There are thousands of niche markets and niche products that will use the technology and will be very profitable for firms and beneficial for the areas they serve.

Don’t Get Wet – Forecasters see the emerging market for personal wearables on virtually every part of your person. You can monitor, but so can they. Think about it, when you go to bed at night you can plug yourself in for a recharge just like you do your car.

But that kind of stuff is dull (except if you work in that area) and it’s more exciting to envision Jupiter Research’s view of everyone wearing a device.

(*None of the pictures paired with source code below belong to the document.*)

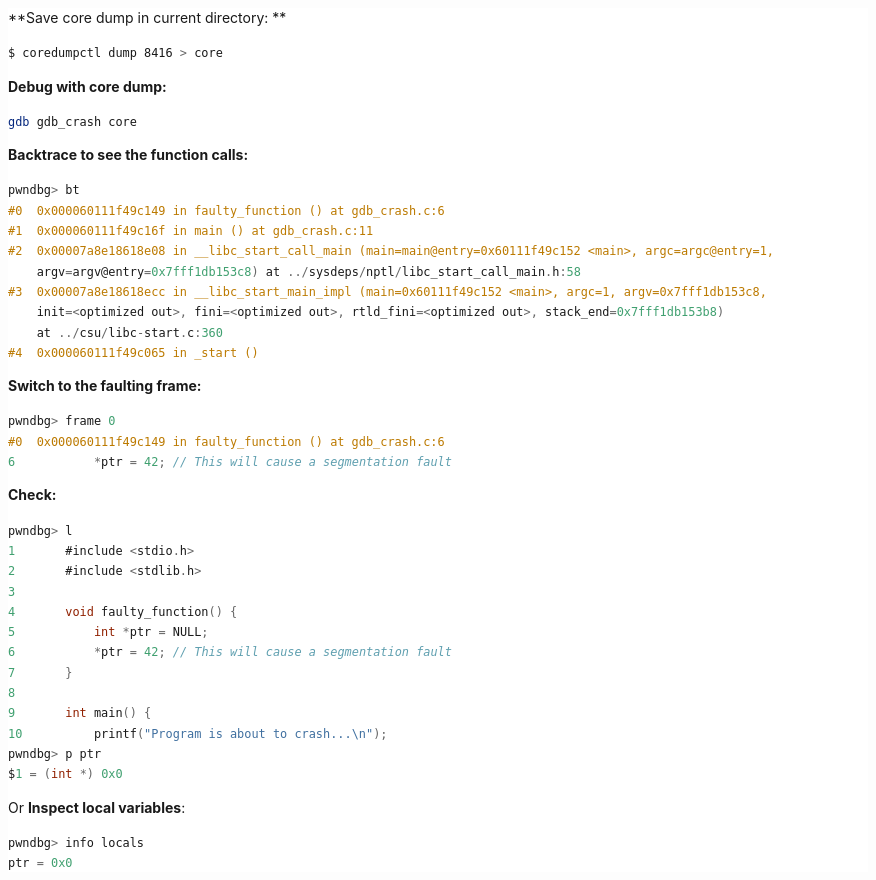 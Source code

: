 **Save core dump in current directory: **

```sh
$ coredumpctl dump 8416 > core
```

**Debug with core dump:**

```sh
gdb gdb_crash core
```

**Backtrace to see the function calls:**

```c
pwndbg> bt
#0  0x000060111f49c149 in faulty_function () at gdb_crash.c:6
#1  0x000060111f49c16f in main () at gdb_crash.c:11
#2  0x00007a8e18618e08 in __libc_start_call_main (main=main@entry=0x60111f49c152 <main>, argc=argc@entry=1, 
    argv=argv@entry=0x7fff1db153c8) at ../sysdeps/nptl/libc_start_call_main.h:58
#3  0x00007a8e18618ecc in __libc_start_main_impl (main=0x60111f49c152 <main>, argc=1, argv=0x7fff1db153c8, 
    init=<optimized out>, fini=<optimized out>, rtld_fini=<optimized out>, stack_end=0x7fff1db153b8)
    at ../csu/libc-start.c:360
#4  0x000060111f49c065 in _start ()
```

**Switch to the faulting frame:**

```c
pwndbg> frame 0
#0  0x000060111f49c149 in faulty_function () at gdb_crash.c:6
6           *ptr = 42; // This will cause a segmentation fault
```

**Check:**

```c
pwndbg> l
1       #include <stdio.h>
2       #include <stdlib.h>
3       
4       void faulty_function() {
5           int *ptr = NULL;
6           *ptr = 42; // This will cause a segmentation fault
7       }
8       
9       int main() {
10          printf("Program is about to crash...\n");
pwndbg> p ptr
$1 = (int *) 0x0
```

Or **Inspect local variables**:

```c
pwndbg> info locals
ptr = 0x0
```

Yep, it’s easy to see that in no time at all smartwatches, glasses and other stuff will be a $19B market. Actually, that resonates better in Cisco’s Chambers IoE (Internet of Everything).

Anything, Everything

Wearable technology right now means so many different things it doesn’t mean anything.

The noise right now is focused on gadgets or as TECHnalysis’ O’Donnell speculated, the announcements could easily outnumber shipments.

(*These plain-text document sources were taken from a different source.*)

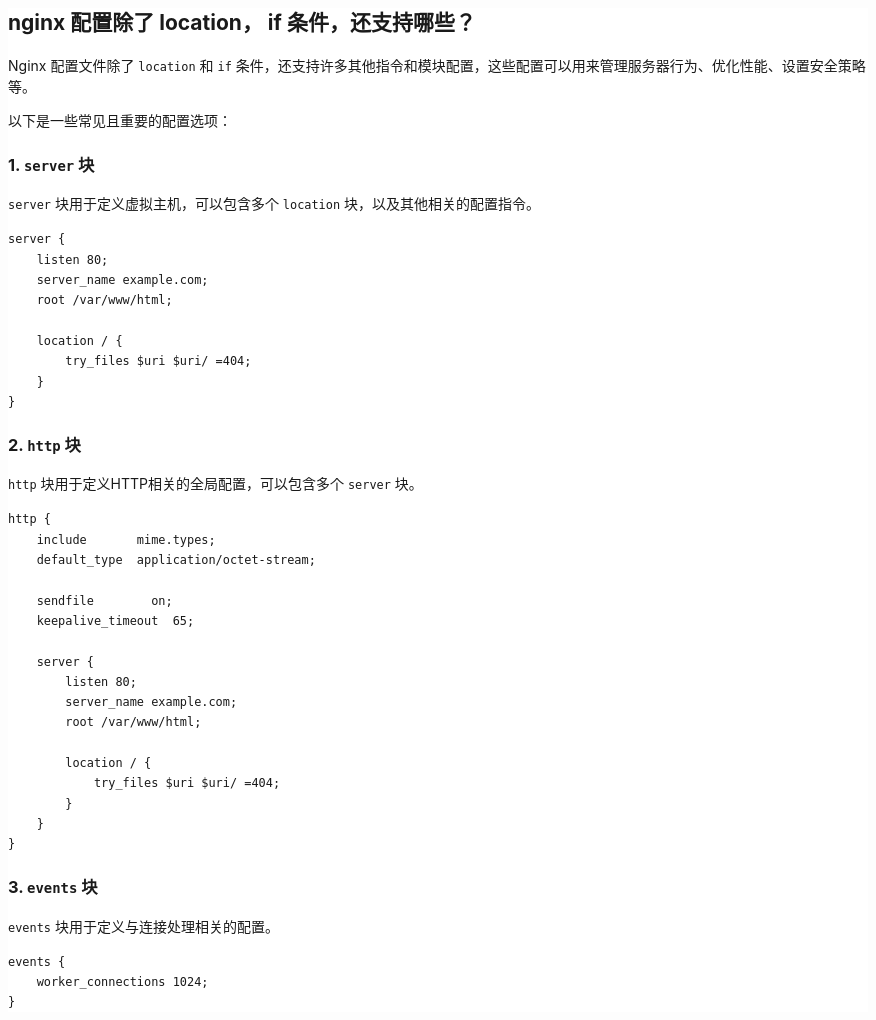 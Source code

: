 ## nginx 配置除了 location， if 条件，还支持哪些？

Nginx 配置文件除了 `location` 和 `if` 条件，还支持许多其他指令和模块配置，这些配置可以用来管理服务器行为、优化性能、设置安全策略等。

以下是一些常见且重要的配置选项：

### 1. `server` 块
`server` 块用于定义虚拟主机，可以包含多个 `location` 块，以及其他相关的配置指令。

```nginx
server {
    listen 80;
    server_name example.com;
    root /var/www/html;

    location / {
        try_files $uri $uri/ =404;
    }
}
```

### 2. `http` 块
`http` 块用于定义HTTP相关的全局配置，可以包含多个 `server` 块。

```nginx
http {
    include       mime.types;
    default_type  application/octet-stream;

    sendfile        on;
    keepalive_timeout  65;

    server {
        listen 80;
        server_name example.com;
        root /var/www/html;

        location / {
            try_files $uri $uri/ =404;
        }
    }
}
```

### 3. `events` 块
`events` 块用于定义与连接处理相关的配置。

```nginx
events {
    worker_connections 1024;
}
```
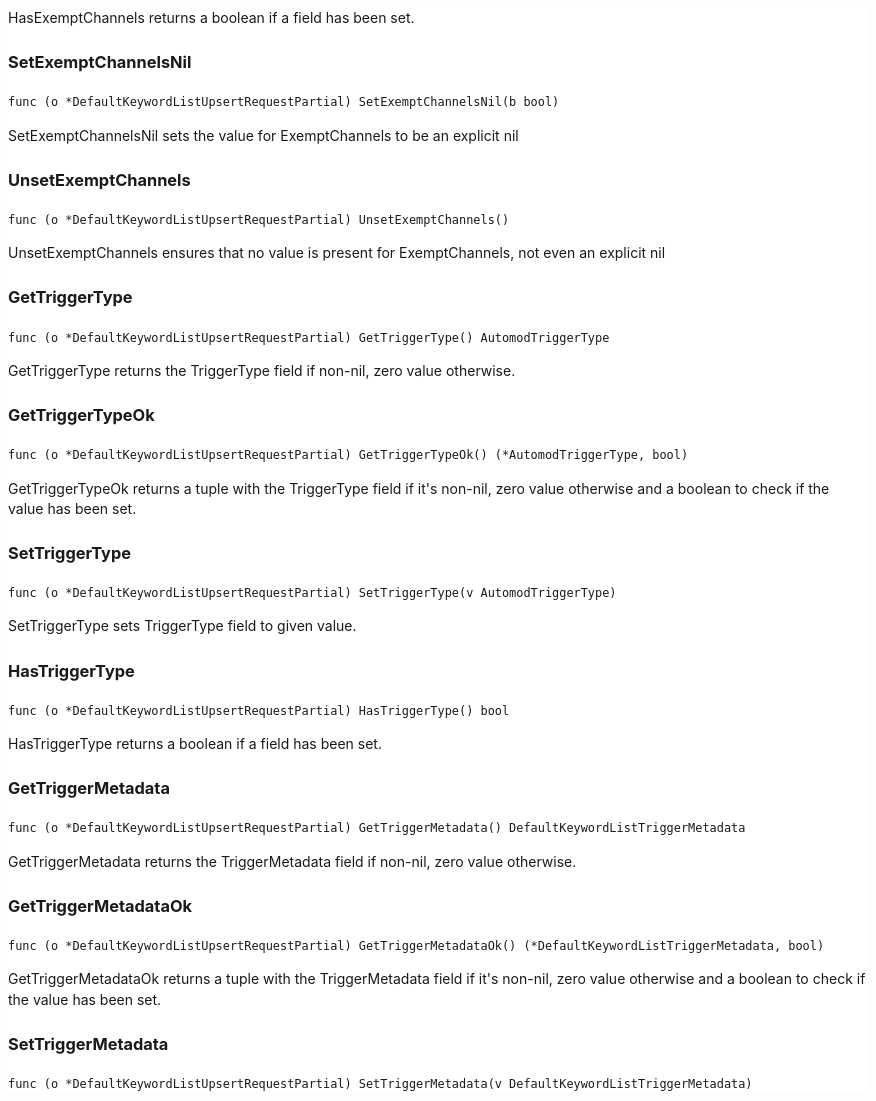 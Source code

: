 HasExemptChannels returns a boolean if a field has been set.

### SetExemptChannelsNil

`func (o *DefaultKeywordListUpsertRequestPartial) SetExemptChannelsNil(b bool)`

 SetExemptChannelsNil sets the value for ExemptChannels to be an explicit nil

### UnsetExemptChannels
`func (o *DefaultKeywordListUpsertRequestPartial) UnsetExemptChannels()`

UnsetExemptChannels ensures that no value is present for ExemptChannels, not even an explicit nil
### GetTriggerType

`func (o *DefaultKeywordListUpsertRequestPartial) GetTriggerType() AutomodTriggerType`

GetTriggerType returns the TriggerType field if non-nil, zero value otherwise.

### GetTriggerTypeOk

`func (o *DefaultKeywordListUpsertRequestPartial) GetTriggerTypeOk() (*AutomodTriggerType, bool)`

GetTriggerTypeOk returns a tuple with the TriggerType field if it's non-nil, zero value otherwise
and a boolean to check if the value has been set.

### SetTriggerType

`func (o *DefaultKeywordListUpsertRequestPartial) SetTriggerType(v AutomodTriggerType)`

SetTriggerType sets TriggerType field to given value.

### HasTriggerType

`func (o *DefaultKeywordListUpsertRequestPartial) HasTriggerType() bool`

HasTriggerType returns a boolean if a field has been set.

### GetTriggerMetadata

`func (o *DefaultKeywordListUpsertRequestPartial) GetTriggerMetadata() DefaultKeywordListTriggerMetadata`

GetTriggerMetadata returns the TriggerMetadata field if non-nil, zero value otherwise.

### GetTriggerMetadataOk

`func (o *DefaultKeywordListUpsertRequestPartial) GetTriggerMetadataOk() (*DefaultKeywordListTriggerMetadata, bool)`

GetTriggerMetadataOk returns a tuple with the TriggerMetadata field if it's non-nil, zero value otherwise
and a boolean to check if the value has been set.

### SetTriggerMetadata

`func (o *DefaultKeywordListUpsertRequestPartial) SetTriggerMetadata(v DefaultKeywordListTriggerMetadata)`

All Over the Chart – Industry analysts everywhere were quick to show they were on top of the situation and could see the future with wearable projects for the years ahead that ranged from cautious optimism to unabashed gushing.

Of course, that doesn’t stop industry experts from giving you some real mouthwatering projections for 2018–or better yet, 2024!

Wearable technology isn’t the gimmick stuff you see today, even though you can expect to see a herd of startups grabbing mindboggling sums of money from MBA VCs (venture capitalists).

The real potential applications and benefits will emerge quietly, with little or no fanfare.

More than Bling – The world of wearables will look a lot different from the stuff you see, buy, show off and brag about today and set aside tomorrow. There are hundreds/thousands of serious applications for the technology that will be felt in almost every market segment.

Apple, Samsung and the firms that are already heavily involved in the healthcare industry are camped out on the FDA’s (Food and Drug Administration) doorsteps to develop wearables for our increasingly aging society (globally) that will feature biometric sensors that can monitor … everything.

It can quickly change the entire health reporting/response/care area.

Public safety – all first responders – will be changed as officers wear modified glasses that tap into police records in near real-time and build blueprints that can be sent to the responder so he/she can properly assess situations.

Other wearable items can monitor the individual to determining how the individual is handling the developing situation and even monitor his/her equipment.

A Natural

While infotainment wearables get kids hearts fluttering, there are some naturals that can be quickly developed that will have widespread appeal.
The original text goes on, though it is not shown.